Our application is affected by this bug (https://github.com/celery/celery/issues/3802#issuecomment-415565936). It's causing failures for our users. We started receiving reports when EPEL7 was upgraded 2 days ago. We will do a better job of participating in the Karma process next time. I know this will require the entire Celery stack to be downgraded, but it's broken :/ Also I know that was part of a CVE fix in Pagure, but since the CVE isn't in Celery itself and this package is very widely used, downgrading until Celery can be fixed I feel is appropriate.

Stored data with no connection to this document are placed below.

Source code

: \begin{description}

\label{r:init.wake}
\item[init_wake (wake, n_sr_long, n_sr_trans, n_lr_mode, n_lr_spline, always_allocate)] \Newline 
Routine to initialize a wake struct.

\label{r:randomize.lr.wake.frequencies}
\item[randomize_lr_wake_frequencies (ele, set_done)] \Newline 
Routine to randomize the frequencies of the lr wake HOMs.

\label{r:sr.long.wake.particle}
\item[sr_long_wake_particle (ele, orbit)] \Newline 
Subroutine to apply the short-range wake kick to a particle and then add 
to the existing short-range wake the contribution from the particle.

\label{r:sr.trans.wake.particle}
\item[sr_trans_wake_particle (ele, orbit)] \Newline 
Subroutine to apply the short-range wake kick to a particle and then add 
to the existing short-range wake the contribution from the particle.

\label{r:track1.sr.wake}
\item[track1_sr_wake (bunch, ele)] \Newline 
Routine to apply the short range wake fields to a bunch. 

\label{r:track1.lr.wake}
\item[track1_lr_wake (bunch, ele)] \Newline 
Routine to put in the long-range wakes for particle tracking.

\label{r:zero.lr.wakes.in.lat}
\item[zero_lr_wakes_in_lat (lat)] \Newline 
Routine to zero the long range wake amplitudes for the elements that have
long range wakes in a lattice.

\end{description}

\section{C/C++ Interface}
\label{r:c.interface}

(In reply to Brian Bouterse from comment #0) > Our application is affected by this bug > (https://github.com/celery/celery/issues/3802#issuecomment-415565936). It's > causing failures for our users. We started receiving reports when EPEL7 was > upgraded 2 days ago. > > We will do a better job of participating in the Karma process next time. > > I know this will require the entire Celery stack to be downgraded, but it's > broken :/ > > Also I know that was part of a CVE fix in Pagure, but since the CVE isn't in > Celery itself and this package is very widely used, downgrading until Celery > can be fixed I feel is appropriate. Celery never existed in EPEL7 until it was introduced for Pagure. I do not know why you thought we had celery 4.0.x in EPEL. I would not consider downgrading celery unless there's no avenue at all to fix it. Moreover, your suggestion would not resolve the problem, since the issue is confirmed to exist in celery 4.0.2 (the version you are requesting to downgrade to) as well. Looking over the linked ticket, I'm a little concerned that the Pulp team seems to not be trying to help fix issues in a core component that they leverage. The upstream ticket is also marked as to be addressed as part of celery 4.3.x, since it has been identified as a regression. At this time, I do not think downgrading celery would do any good.
Also, I notice
Gah... Also, I notice that there doesn't seem to be much in the way of evidence to indicate Pulp supports any reasonably maintained version of celery. I do not think it would be wise for me to downgrade to an unmaintained version just for Pulp, who maintains their own repos for things anyway.
The Pulp upstream bug status is at NEW. Updating the external tracker on this bug.
The Pulp upstream bug priority is at Normal. Updating the external tracker on this bug.
So, I've discussed this with the Pulp team in #pulp-dev. This was a bit of a miscommunication and the Pulp team will take action separately for their software. Moreover, their next version of Pulp (v3.0.0) does not use celery, so this will not remain a concern for much longer. This issue is thus closed.
The Pulp upstream bug status is at CLOSED - CURRENTRELEASE. Updating the external tracker on this bug.